Some organizations can also have people come to your house to give you a massage, but Dr. Adalja said that's really just trading one risk for another. "Corporate massage chains have put in place a lot of different measures that are not going to be present if you're getting a home massage," said Dr. Adalja. "But having a massage at home means you won't have to be in a waiting room, around other people." Still, having a massage therapist come to your house takes some risk out of it for you, but adds extra risk for them.

Getting a massage outside is considered safer than having one indoors. "We know that outdoor settings are less likely to lead to the spread of the virus," said Dr. Adalja. "Anything that can mimic outdoor settings, like opening a window, is ideal. Increasing ventilation could decrease the risk of transmission." Richard Watkins, MD, an infectious disease physician in Akron, Ohio, and a professor of internal medicine at the Northeast Ohio Medical University, agreed. "Ideally, have it done outdoors," said Dr. Watkins.

Ultimately, this is one of those things that boils down to how comfortable you feel taking a risk. When you're trying to make that decision, Dr. Adalja recommended factoring in things like case counts in your area.

You should also take your personal situation into account. "If this is a purely pampering luxury time that you could do without, and you're a vulnerable individual, or you interact with vulnerable individuals, it's best to skip it," said Dr. Russo. "But if massage is really important for your pain-related issues, and you don't live in a multi-generational household or with vulnerable individuals, then it might be worth considering. You have to weigh the risks and benefits."

And, if you know you're likely to be stressing out about your risk of contracting the virus the whole time you get a massage, it's probably not worth it. "It really depends on risk tolerance and how badly you want the massage," said Dr.
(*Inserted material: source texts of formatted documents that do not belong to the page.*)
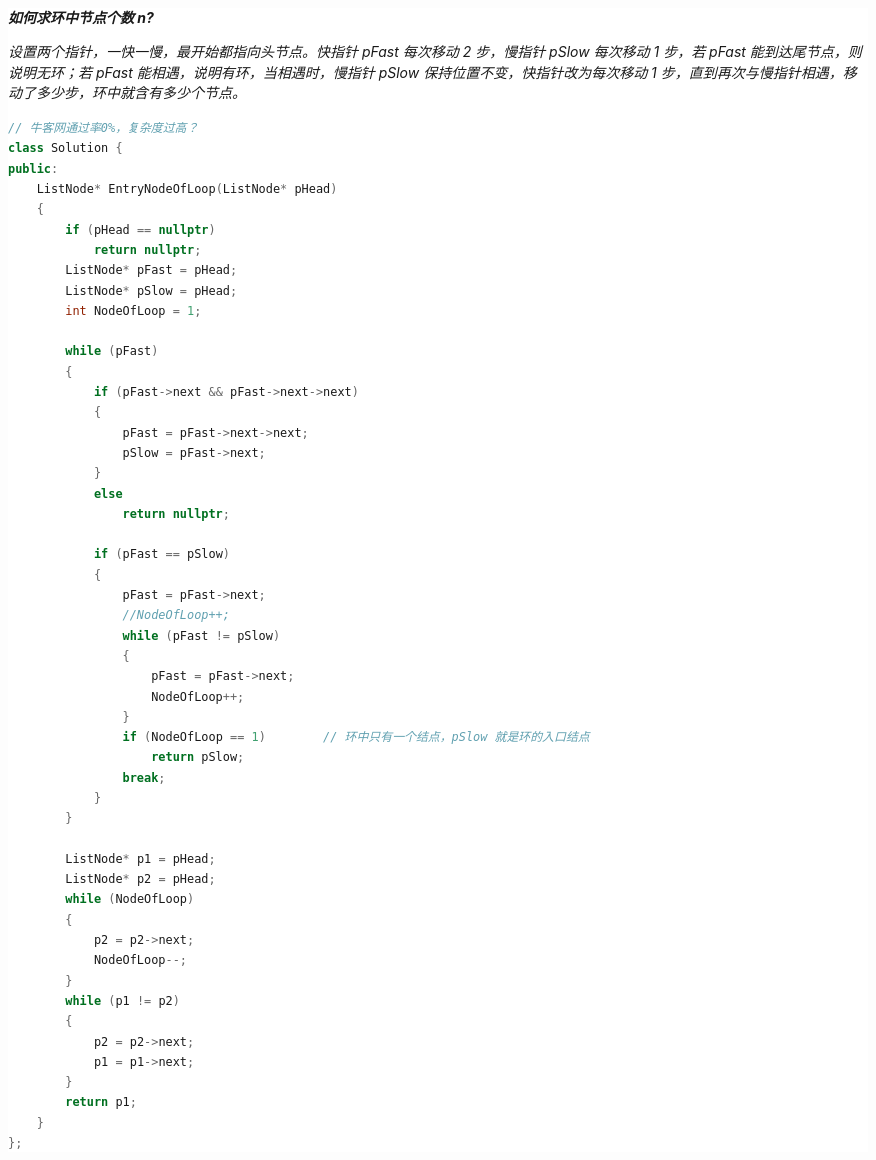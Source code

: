 ***如何求环中节点个数 n?***

*设置两个指针，一快一慢，最开始都指向头节点。快指针 pFast 每次移动 2 步，慢指针 pSlow 每次移动 1 步，若 pFast 能到达尾节点，则说明无环；若 pFast 能相遇，说明有环，当相遇时，慢指针 pSlow 保持位置不变，快指针改为每次移动 1 步，直到再次与慢指针相遇，移动了多少步，环中就含有多少个节点。*


```C++
// 牛客网通过率0%，复杂度过高？
class Solution {
public:
    ListNode* EntryNodeOfLoop(ListNode* pHead)
    {
        if (pHead == nullptr)
            return nullptr;
        ListNode* pFast = pHead;
        ListNode* pSlow = pHead;
        int NodeOfLoop = 1;
        
        while (pFast)
        {
            if (pFast->next && pFast->next->next)
            {
                pFast = pFast->next->next;
                pSlow = pFast->next;
            }
            else
                return nullptr;
            
            if (pFast == pSlow)
            {
                pFast = pFast->next;
                //NodeOfLoop++;
                while (pFast != pSlow)
                {
                    pFast = pFast->next;
                    NodeOfLoop++;
                }
                if (NodeOfLoop == 1)        // 环中只有一个结点，pSlow 就是环的入口结点
                    return pSlow;
                break;
            }
        }
        
        ListNode* p1 = pHead;
        ListNode* p2 = pHead;
        while (NodeOfLoop)
        {
            p2 = p2->next;
            NodeOfLoop--;
        }
        while (p1 != p2)
        {
            p2 = p2->next;
            p1 = p1->next;
        }
        return p1;
    }
};
```
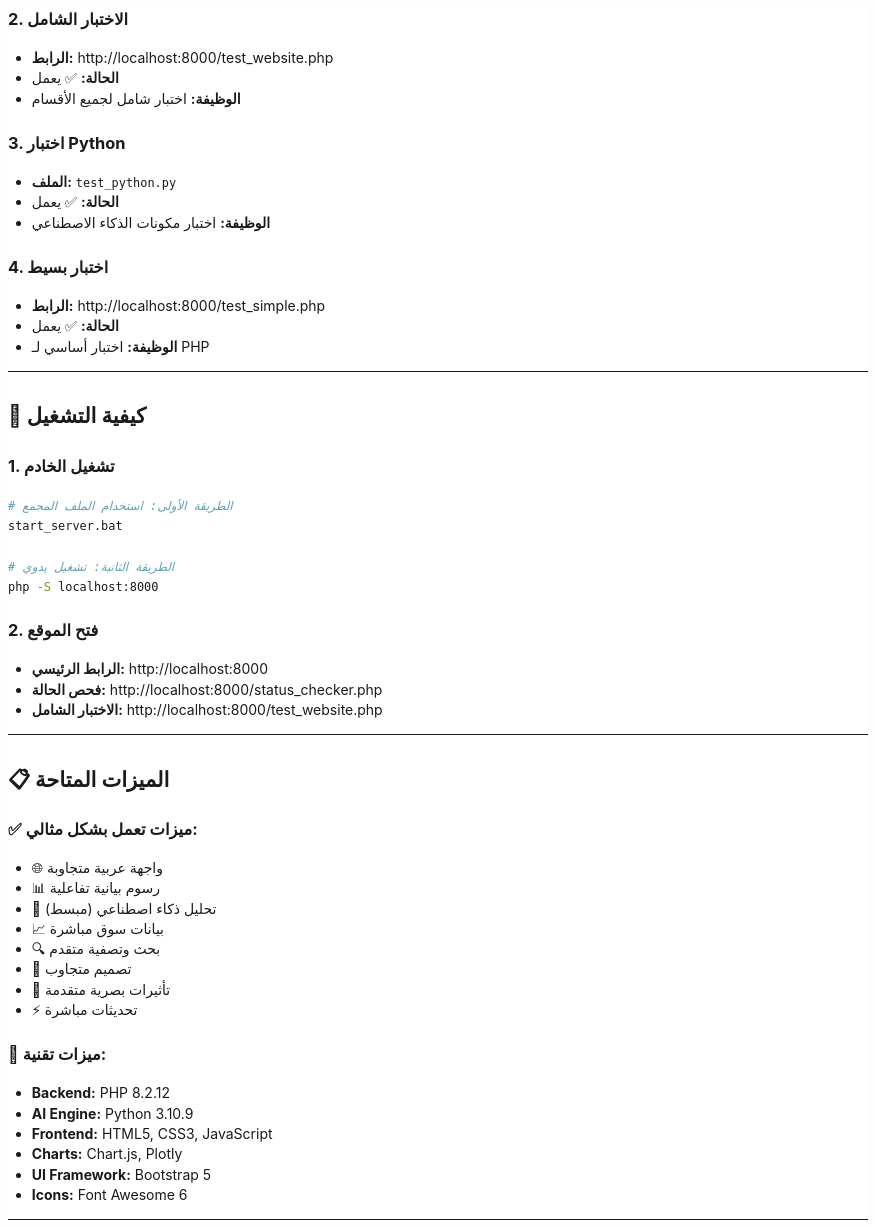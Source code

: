 ### 2. الاختبار الشامل
- **الرابط:** http://localhost:8000/test_website.php
- **الحالة:** ✅ يعمل
- **الوظيفة:** اختبار شامل لجميع الأقسام

### 3. اختبار Python
- **الملف:** `test_python.py`
- **الحالة:** ✅ يعمل
- **الوظيفة:** اختبار مكونات الذكاء الاصطناعي

### 4. اختبار بسيط
- **الرابط:** http://localhost:8000/test_simple.php
- **الحالة:** ✅ يعمل
- **الوظيفة:** اختبار أساسي لـ PHP

---

## 🚀 كيفية التشغيل

### 1. تشغيل الخادم
```bash
# الطريقة الأولى: استخدام الملف المجمع
start_server.bat

# الطريقة الثانية: تشغيل يدوي
php -S localhost:8000
```

### 2. فتح الموقع
- **الرابط الرئيسي:** http://localhost:8000
- **فحص الحالة:** http://localhost:8000/status_checker.php
- **الاختبار الشامل:** http://localhost:8000/test_website.php

---

## 📋 الميزات المتاحة

### ✅ ميزات تعمل بشكل مثالي:
- 🌐 واجهة عربية متجاوبة
- 📊 رسوم بيانية تفاعلية
- 🤖 تحليل ذكاء اصطناعي (مبسط)
- 📈 بيانات سوق مباشرة
- 🔍 بحث وتصفية متقدم
- 📱 تصميم متجاوب
- 🎨 تأثيرات بصرية متقدمة
- ⚡ تحديثات مباشرة

### 🔧 ميزات تقنية:
- **Backend:** PHP 8.2.12
- **AI Engine:** Python 3.10.9
- **Frontend:** HTML5, CSS3, JavaScript
- **Charts:** Chart.js, Plotly
- **UI Framework:** Bootstrap 5
- **Icons:** Font Awesome 6

---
Adalja.

The information in this story is accurate as of press time. However, as the situation surrounding COVID-19 continues to evolve, it's possible that some data have changed since publication. While Health is trying to keep our stories as up-to-date as possible, we also encourage readers to stay informed on news and recommendations for their own communities by using the CDC, WHO, and their local public health department as resources.